For those approaching retirement, Lovett-Reid said, having a portion of their money in cash to satisfy inevitable income needs “is a good place to start.”
“What you’re going to hear a lot more about is this ‘high-grading’ of securities, and that is moving your portfolios over to really good-quality mutual funds and large-cap stocks,” she said.
Investors have been nervously selling off stock after several drops in global markets, including a massive selloff on the Toronto Stock Exchange Monday.
“People really have the tendency to want to do something when they’re faced with the type of news they’re getting these days and that first impulse is something that should be considered very carefully within your overall long-term context,” said Roland Chalupka, vice-president and portfolio manager at the Fiduciary Trust Company of Canada.
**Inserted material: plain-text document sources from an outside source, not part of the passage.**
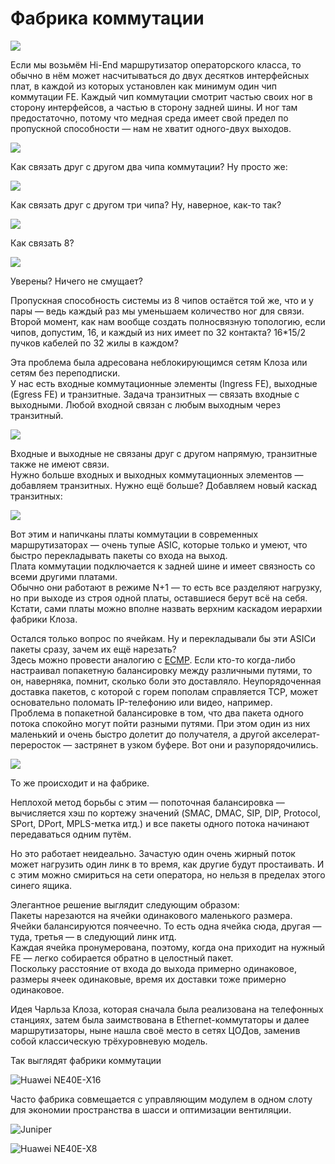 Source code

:# Фабрика коммутации

![](../../.gitbook/assets/image%20%28103%29.png)

Если мы возьмём Hi-End маршрутизатор операторского класса, то обычно в нём может насчитываться до двух десятков интерфейсных плат, в каждой из которых установлен как минимум один чип коммутации FE. Каждый чип коммутации смотрит частью своих ног в сторону интерфейсов, а частью в сторону задней шины. И ног там предостаточно, потому что медная среда имеет свой предел по пропускной способности — нам не хватит одного-двух выходов.

![](../../.gitbook/assets/image%20%2899%29.png)

Как связать друг с другом два чипа коммутации? Ну просто же:

![](../../.gitbook/assets/image%20%28145%29.png)

Как связать друг с другом три чипа? Ну, наверное, как-то так?

![](../../.gitbook/assets/image%20%28177%29.png)

Как связать 8?

![](../../.gitbook/assets/image%20%28154%29.png)

Уверены? Ничего не смущает?

Пропускная способность системы из 8 чипов остаётся той же, что и у пары — ведь каждый раз мы уменьшаем количество ног для связи.  
Второй момент, как нам вообще создать полносвязную топологию, если чипов, допустим, 16, и каждый из них имеет по 32 контакта? 16\*15/2 пучков кабелей по 32 жилы в каждом?

Эта проблема была адресована неблокирующимся сетям Клоза или сетям без переподписки.  
У нас есть входные коммутационные элементы \(Ingress FE\), выходные \(Egress FE\) и транзитные. Задача транзитных — связать входные с выходными. Любой входной связан с любым выходным через транзитный.

![](../../.gitbook/assets/image%20%2822%29.png)

Входные и выходные не связаны друг с другом напрямую, транзитные также не имеют связи.  
Нужно больше входных и выходных коммутационных элементов — добавляем транзитных. Нужно ещё больше? Добавляем новый каскад транзитных:

![](../../.gitbook/assets/image%20%28108%29.png)

Вот этим и напичканы платы коммутации в современных маршрутизаторах — очень тупые ASIC, которые только и умеют, что быстро перекладывать пакеты со входа на выход.  
Плата коммутации подключается к задней шине и имеет связность со всеми другими платами.  
Обычно они работают в режиме N+1 — то есть все разделяют нагрузку, но при выходе из строя одной платы, оставшиеся берут всё на себя.  
Кстати, сами платы можно вполне назвать верхним каскадом иерархии фабрики Клоза.

Остался только вопрос по ячейкам. Ну и перекладывали бы эти ASICи пакеты сразу, зачем их ещё нарезать?  
Здесь можно провести аналогию с [ECMP](http://lookmeup.linkmeup.ru/#term435). Если кто-то когда-либо настраивал попакетную балансировку между различными путями, то он, наверняка, помнит, сколько боли это доставляло. Неупорядоченная доставка пакетов, с которой с горем пополам справляется TCP, может основательно поломать IP-телефонию или видео, например.  
Проблема в попакетной балансировке в том, что два пакета одного потока спокойно могут пойти разными путями. При этом один из них маленький и очень быстро долетит до получателя, а другой акселерат-переросток — застрянет в узком буфере. Вот они и разупорядочились.

![](../../.gitbook/assets/image%20%28153%29.png)

То же происходит и на фабрике.

Неплохой метод борьбы с этим — попоточная балансировка — вычисляется хэш по кортежу значений \(SMAC, DMAC, SIP, DIP, Protocol, SPort, DPort, MPLS-метка итд.\) и все пакеты одного потока начинают передаваться одним путём.

Но это работает неидеально. Зачастую один очень жирный поток может нагрузить один линк в то время, как другие будут простаивать. И с этим можно смириться на сети оператора, но нельзя в пределах этого синего ящика.

Элегантное решение выглядит следующим образом:  
Пакеты нарезаются на ячейки одинакового маленького размера.  
Ячейки балансируются поячеечно. То есть одна ячейка сюда, другая — туда, третья — в следующий линк итд.  
Каждая ячейка пронумерована, поэтому, когда она приходит на нужный FE — легко собирается обратно в целостный пакет.  
Поскольку расстояние от входа до выхода примерно одинаковое, размеры ячеек одинаковые, время их доставки тоже примерно одинаковое.

Идея Чарльза Клоза, которая сначала была реализована на телефонных станциях, затем была заимствована в Ethernet-коммутаторы и далее маршрутизаторы, ныне нашла своё место в сетях ЦОДов, заменив собой классическую трёхуровневую модель.

Так выглядят фабрики коммутации

![Huawei NE40E-X16](../../.gitbook/assets/image%20%2828%29.png)

Часто фабрика совмещается с управляющим модулем в одном слоту для экономии пространства в шасси и оптимизации вентиляции.

![Juniper](../../.gitbook/assets/image%20%28166%29.png)

![Huawei NE40E-X8](../../.gitbook/assets/image%20%28104%29.png)

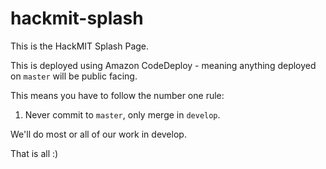 hackmit-splash
==============
This is the HackMIT Splash Page.

This is deployed using Amazon CodeDeploy - meaning anything deployed on `master` will be public facing.

This means you have to follow the number one rule:

1. Never commit to `master`, only merge in `develop`.

We'll do most or all of our work in develop.

That is all :)
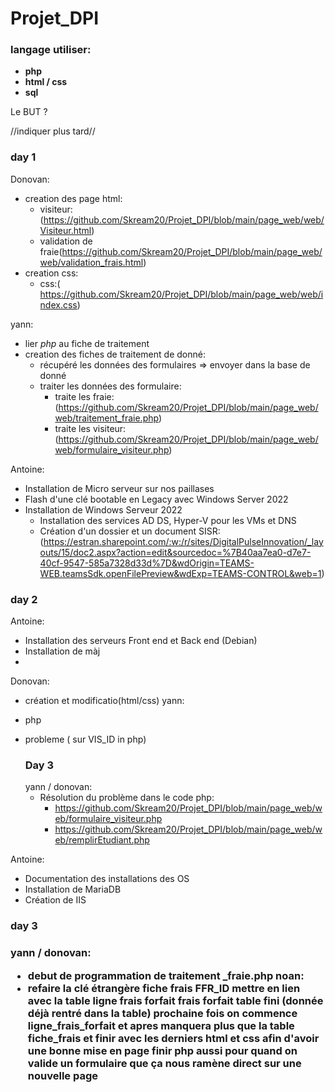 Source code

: # <h1>Projet_DPI</h1>

<h3>langage utiliser:</h3>

- **php**
- **html / css**
- **sql**

Le BUT ?

//indiquer plus tard//

<h3>day 1</h3>

Donovan:

- creation des page html:
  - visiteur: (https://github.com/Skream20/Projet_DPI/blob/main/page_web/web/Visiteur.html)
  - validation de fraie(https://github.com/Skream20/Projet_DPI/blob/main/page_web/web/validation_frais.html)
- creation css:
  - css:( https://github.com/Skream20/Projet_DPI/blob/main/page_web/web/index.css)

yann:

- lier _php_ au fiche de traitement
- creation des fiches de traitement de donné:
  - récupéré les données des formulaires => envoyer dans la base de donné
  - traiter les données des formulaire:
    - traite les fraie: (https://github.com/Skream20/Projet_DPI/blob/main/page_web/web/traitement_fraie.php)
    - traite les visiteur: (https://github.com/Skream20/Projet_DPI/blob/main/page_web/web/formulaire_visiteur.php)

Antoine:

- Installation de Micro serveur sur nos paillases
- Flash d'une clé bootable en Legacy avec Windows Server 2022
- Installation de Windows Serveur 2022
  - Installation des services AD DS, Hyper-V pour les VMs et DNS
  - Création d'un dossier et un document SISR: (https://estran.sharepoint.com/:w:/r/sites/DigitalPulseInnovation/_layouts/15/doc2.aspx?action=edit&sourcedoc=%7B40aa7ea0-d7e7-40cf-9547-585a7328d33d%7D&wdOrigin=TEAMS-WEB.teamsSdk.openFilePreview&wdExp=TEAMS-CONTROL&web=1)

<h3>day 2</h3>

Antoine:

- Installation des serveurs Front end et Back end (Debian)
- Installation de màj
-

Donovan:

- création et modificatio(html/css)
  yann:
- php
- probleme ( sur VIS_ID in php)

  <h3>Day 3</h3>
  yann / donovan:

  - Résolution du problème dans le code php:
    - https://github.com/Skream20/Projet_DPI/blob/main/page_web/web/formulaire_visiteur.php
    - https://github.com/Skream20/Projet_DPI/blob/main/page_web/web/remplirEtudiant.php

Antoine:

- Documentation des installations des OS
- Installation de MariaDB
- Création de IIS

<h3>day 3<h3>

yann / donovan:

- debut de programmation de traitement \_fraie.php
  noan:
- refaire la clé étrangère fiche frais FFR_ID mettre en lien avec la table ligne frais forfait
  frais forfait table fini (donnée déjà rentré dans la table)
  prochaine fois on commence ligne_frais_forfait et apres manquera plus que la table fiche_frais et finir avec les derniers html et css afin d'avoir une bonne mise en page
  finir php aussi pour quand on valide un formulaire que ça nous ramène direct sur une nouvelle page
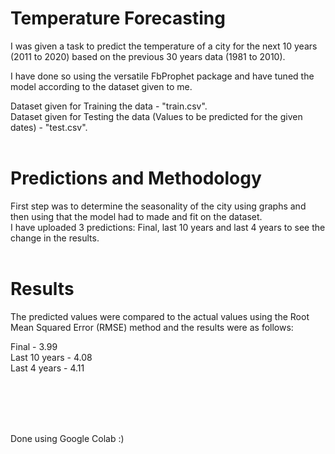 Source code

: # Temperature Forecasting<br>
I was given a task to predict the temperature of a city for the next 10 years (2011 to 2020) based on the previous 30 years data (1981 to 2010).<br>

I have done so using the versatile FbProphet package and have tuned the model according to the dataset given to me.<br>

Dataset given for Training the data - "train.csv".<br>
Dataset given for Testing the data (Values to be predicted for the given dates) - "test.csv".<br><br>



# Predictions and Methodology<br>

First step was to determine the seasonality of the city using graphs and then using that the model had to made and fit on the dataset. <br>
I have uploaded 3 predictions: Final, last 10 years and last 4 years to see the change in the results.<br><br>

# Results<br>

The predicted values were compared to the actual values using the Root Mean Squared Error (RMSE) method and the results were as follows:<br>

Final - 3.99 <br>
Last 10 years - 4.08 <br>
Last 4 years - 4.11 <br>

<br><br><br><br>

Done using Google Colab :)
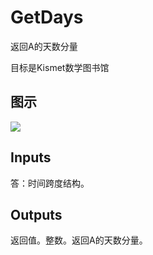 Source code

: # GetDays

返回A的天数分量

目标是Kismet数学图书馆

## 图示

![]($-20221218-19550610.png)

## Inputs

答：时间跨度结构。  

## Outputs

返回值。整数。返回A的天数分量。
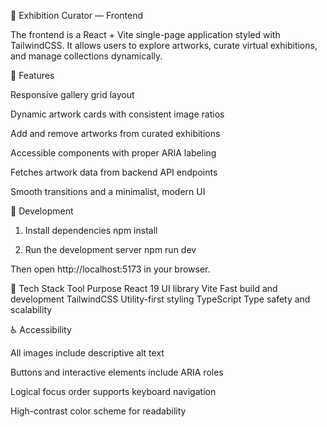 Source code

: 🎨 Exhibition Curator — Frontend

The frontend is a React + Vite single-page application styled with TailwindCSS.
It allows users to explore artworks, curate virtual exhibitions, and manage collections dynamically.

🧩 Features

Responsive gallery grid layout

Dynamic artwork cards with consistent image ratios

Add and remove artworks from curated exhibitions

Accessible components with proper ARIA labeling

Fetches artwork data from backend API endpoints

Smooth transitions and a minimalist, modern UI

🚀 Development

1. Install dependencies
   npm install

2. Run the development server
   npm run dev

Then open http://localhost:5173
in your browser.

🧰 Tech Stack
Tool Purpose
React 19 UI library
Vite Fast build and development
TailwindCSS Utility-first styling
TypeScript Type safety and scalability

♿ Accessibility

All images include descriptive alt text

Buttons and interactive elements include ARIA roles

Logical focus order supports keyboard navigation

High-contrast color scheme for readability

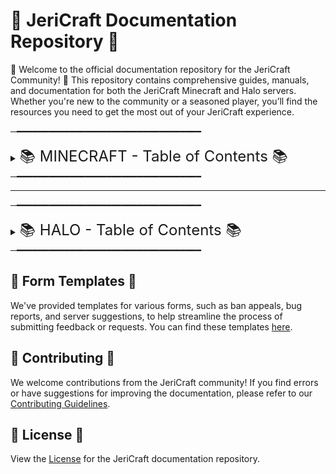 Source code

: # 📝 JeriCraft Documentation Repository 📝

🌟 Welcome to the official documentation repository for the JeriCraft Community! 🌟 This repository contains comprehensive guides, manuals, and documentation for both the JeriCraft Minecraft and Halo servers. Whether you're new to the community or a seasoned player, you’ll find the resources you need to get the most out of your JeriCraft experience.

─━━━━━━━━━━━━━━━━━━━━━━━━━━━━━━━━━━━
<details>
  <summary><span style="font-size: 24px;">📚 MINECRAFT - Table of Contents 📚</span></summary>

1. [About JeriCraft](MINECRAFT/about-the-server/About.md)
2. [Getting Started](MINECRAFT/guides/GettingStarted.md)
3. [Ranks and Commands](MINECRAFT/commands/)
   - [Player Commands](MINECRAFT/commands/PLAYER-COMMANDS.md)
   - [Staff Commands](MINECRAFT/commands/STAFF-COMMANDS.md)
   - [Perk Commands](MINECRAFT/commands/PERK-COMMANDS.md)
4. [Server Features](MINECRAFT/features/)
   - [Main Features](MINECRAFT/features/Main.md)
   - [Additional Features](MINECRAFT/features/AdditionalFeatures.md)
5. [Guides](MINECRAFT/guides/)
   - [AuctionHouse](MINECRAFT/guides/AuctionHouse.md)
   - [ChestShop](MINECRAFT/guides/ChestShop.md)
   - [Economy](MINECRAFT/guides/Economy.md)
   - [Jobs](MINECRAFT/guides/Jobs.md)
   - [LevelledMobs](MINECRAFT/guides/LevelledMobs.md)
   - [mcMMO](MINECRAFT/guides/mcMMO.md)
   - [RealisticSeasons](MINECRAFT/guides/RealisticSeasons.md)
   - [Regions](MINECRAFT/guides/Regions.md)
   - [Slimefun](MINECRAFT/guides/Slimefun.md)
6. [Perks / Webstore](MINECRAFT/webstore/)
7. [Forms and Applications](https://github.com/Chalwk77/JeriCraftDocs/issues/new/choose)
   - [Ban Appeal](https://github.com/Chalwk77/JeriCraftDocs/issues/new?assignees=Chalwk77&labels=Ban+Appeal&projects=&template=ban-appeal.yaml&title=Ban+Appeal+for%3A+%3Cname%3E)
   - [Bug Report](https://github.com/Chalwk77/JeriCraftDocs/issues/new?assignees=Chalwk77&labels=Bug%2CNeeds+Triage&projects=&template=bug-report.yaml&title=%5BBUG%5D+%3Ctitle%3E)
   - [Builder Application](https://github.com/Chalwk77/JeriCraftDocs/issues/new?assignees=Chalwk77&labels=Builder+Application&projects=&template=builder-application.yaml&title=Builder+Application+for%3A+%3Cname%3E)
   - [Submit a Complaint](https://github.com/Chalwk77/JeriCraftDocs/issues/new?assignees=Chalwk77&labels=Complaint&projects=&template=complaints.yaml&title=%5BCOMPLAINT%5D+%3Ctitle%3E)
   - [Report a Player](https://github.com/Chalwk77/JeriCraftDocs/issues/new?assignees=Chalwk77&labels=Report&projects=&template=player-report.yaml&title=%5BREPORT%5D+%3Coffender%3E)
   - [Server Suggestions](https://github.com/Chalwk77/JeriCraftDocs/issues/new?assignees=Chalwk77&labels=Suggestion&projects=&template=server-suggestions.yaml&title=SUGGESTION%3A+%3Ctitle%3E)
   - [Staff Application](https://github.com/Chalwk77/JeriCraftDocs/issues/new?assignees=Chalwk77&labels=staff-application%2Cpending%2Cawaiting-review%2Cawaiting-interview&projects=&template=staff-application.yaml&title=Staff+Application+-+%5BYour+Name%5D)
8. [Contributing](CONTRIBUTING.md)
9. [License](LICENCE.md)
</details>
─━━━━━━━━━━━━━━━━━━━━━━━━━━━━━━━━━━━

---

─━━━━━━━━━━━━━━━━━━━━━━━━━━━━━━━━━━━
<details>
  <summary><span style="font-size: 24px;">📚 HALO - Table of Contents 📚</span></summary>

1. **Divide & Conquer** – **jericraft.net:2301**
2. **Gun Game** – **jericraft.net:2302**
3. **Hunter Prey** – **jericraft.net:2303**
4. **Kill Confirmed** – **jericraft.net:2304**
5. **Market** – **jericraft.net:2305**
6. **Melee** – **jericraft.net:2306**
7. **One In The Chamber** – **jericraft.net:2307**
8. **Rooster CTF** – **jericraft.net:2308**
9. **Sabotage** – **jericraft.net:2309**
10. **Snipers Dream Team Mod** – **jericraft.net:2310**
11. **Tag** – **jericraft.net:2311**
12. **Team Defender** – **jericraft.net:2312**
13. **Zombies** – **jericraft.net:2313**
</details>
─━━━━━━━━━━━━━━━━━━━━━━━━━━━━━━━━━━━


## 📝 Form Templates 📝
We've provided templates for various forms, such as ban appeals, bug reports, and server suggestions, to help streamline the process of submitting feedback or requests. You can find these templates [here](https://github.com/Chalwk77/JeriCraftDocs/issues/new/choose).

## 🤝 Contributing 🤝
We welcome contributions from the JeriCraft community! If you find errors or have suggestions for improving the documentation, please refer to our [Contributing Guidelines](CONTRIBUTING.md).

## 📄 License 📄
View the [License](LICENCE.md) for the JeriCraft documentation repository.
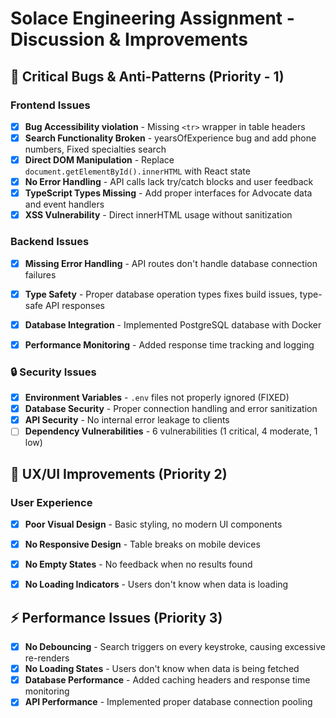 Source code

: # Solace Engineering Assignment - Discussion & Improvements
## 🚨 Critical Bugs & Anti-Patterns (Priority - 1)
### Frontend Issues
- [x] **Bug Accessibility violation** - Missing `<tr>` wrapper in table headers
- [x] **Search Functionality Broken** - yearsOfExperience bug and add phone numbers, Fixed specialties search
- [x] **Direct DOM Manipulation** - Replace `document.getElementById().innerHTML` with React state
- [x] **No Error Handling** - API calls lack try/catch blocks and user feedback
- [x] **TypeScript Types Missing** - Add proper interfaces for Advocate data and event handlers
- [X] **XSS Vulnerability** - Direct innerHTML usage without sanitization

### Backend Issues
- [x] **Missing Error Handling** - API routes don't handle database connection failures
- [x] **Type Safety** - Proper database operation types fixes build issues, type-safe API responses
- [x] **Database Integration** - Implemented PostgreSQL database with Docker
- [x] **Performance Monitoring** - Added response time tracking and logging


### 🔒 Security Issues

- [x] **Environment Variables** - `.env` files not properly ignored (FIXED)
- [x] **Database Security** - Proper connection handling and error sanitization
- [x] **API Security** - No internal error leakage to clients
- [ ] **Dependency Vulnerabilities** - 6 vulnerabilities (1 critical, 4 moderate, 1 low)

## 🎨 UX/UI Improvements (Priority 2)

### User Experience
- [x] **Poor Visual Design** - Basic styling, no modern UI components
- [x] **No Responsive Design** - Table breaks on mobile devices
- [x] **No Empty States** - No feedback when no results found
- [x] **No Loading Indicators** - Users don't know when data is loading


## ⚡ Performance Issues (Priority 3)
- [x] **No Debouncing** - Search triggers on every keystroke, causing excessive re-renders
- [x] **No Loading States** - Users don't know when data is being fetched
- [x] **Database Performance** - Added caching headers and response time monitoring
- [x] **API Performance** - Implemented proper database connection pooling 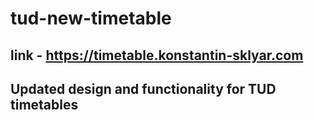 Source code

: # tud-new-timetable

## link - https://timetable.konstantin-sklyar.com

## Updated design and functionality for TUD timetables
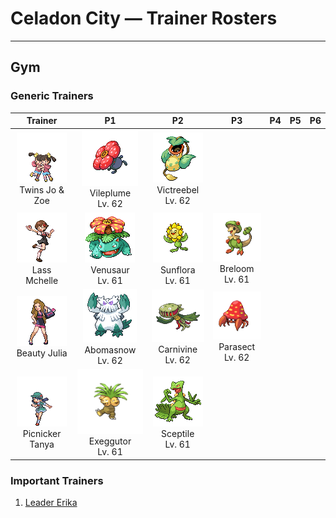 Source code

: # Celadon City — Trainer Rosters

---

## Gym


### Generic Trainers

| Trainer | P1 | P2 | P3 | P4 | P5 | P6 |
|:-------:|:--:|:--:|:--:|:--:|:--:|:--:|
| ![Twins Jo & Zoe](../../assets/trainers/twins.png "Twins Jo & Zoe")<br>Twins Jo & Zoe | ![Vileplume](../../assets/sprites/vileplume/front.gif "Vileplume: The bud bursts into bloom with a bang. It then starts scattering allergenic, poisonous pollen.")<br>Vileplume<br>Lv. 62 | ![Victreebel](../../assets/sprites/victreebel/front.gif "Victreebel: This horrifying plant Pokémon attracts prey with aromatic honey, then melts them in its mouth.")<br>Victreebel<br>Lv. 62 |
| ![Lass Mchelle](../../assets/trainers/lass.png "Lass Mchelle")<br>Lass Mchelle | ![Venusaur](../../assets/sprites/venusaur/front.gif "Venusaur: It is able to convert sunlight into energy. As a result, it is more powerful in the summertime.")<br>Venusaur<br>Lv. 61 | ![Sunflora](../../assets/sprites/sunflora/front.gif "Sunflora: In the daytime, it rushes about in a hectic manner, but it comes to a complete stop when the sun sets.")<br>Sunflora<br>Lv. 61 | ![Breloom](../../assets/sprites/breloom/front.gif "Breloom: It scatters poisonous spores and throws powerful punches while its foe is hampered by inhaled spores.")<br>Breloom<br>Lv. 61 |
| ![Beauty Julia](../../assets/trainers/beauty.png "Beauty Julia")<br>Beauty Julia | ![Abomasnow](../../assets/sprites/abomasnow/front.gif "Abomasnow: It lives a quiet life on mountains that are perpetually covered in snow. It hides itself by whipping up blizzards.")<br>Abomasnow<br>Lv. 62 | ![Carnivine](../../assets/sprites/carnivine/front.gif "Carnivine: It walks around on its tentacles in search of a tree branch where it can dangle down and ambush prey.")<br>Carnivine<br>Lv. 62 | ![Parasect](../../assets/sprites/parasect/front.gif "Parasect: The larger the mushroom on its back grows, the stronger the mushroom spores it scatters.")<br>Parasect<br>Lv. 62 |
| ![Picnicker Tanya](../../assets/trainers/picnicker.png "Picnicker Tanya")<br>Picnicker Tanya | ![Exeggutor](../../assets/sprites/exeggutor/front.gif "Exeggutor: If a head drops off, it emits a telepathic call in search of others to form an EXEGGCUTE cluster.")<br>Exeggutor<br>Lv. 61 | ![Sceptile](../../assets/sprites/sceptile/front.gif "Sceptile: It agilely leaps about the jungle and uses the sharp leaves on its arms to strike its prey.")<br>Sceptile<br>Lv. 61 |


### Important Trainers

1. [Leader Erika](important_trainers.md#leader-erika)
The key to an RRSP is to keep contributing, no matter what the market environment, said Chalupka. An RRSP can hold more than just the usual mutual fund — there are a large range of financial vehicles from cash to stocks and bonds that can be held in a RRSP account.
“If a client is very worried about where to put their money, they may want to look at shorter-term bonds or money-market type investments and then really establish a plan over the next few months on scaling into their overall long-term asset allocation,” Chalupka said.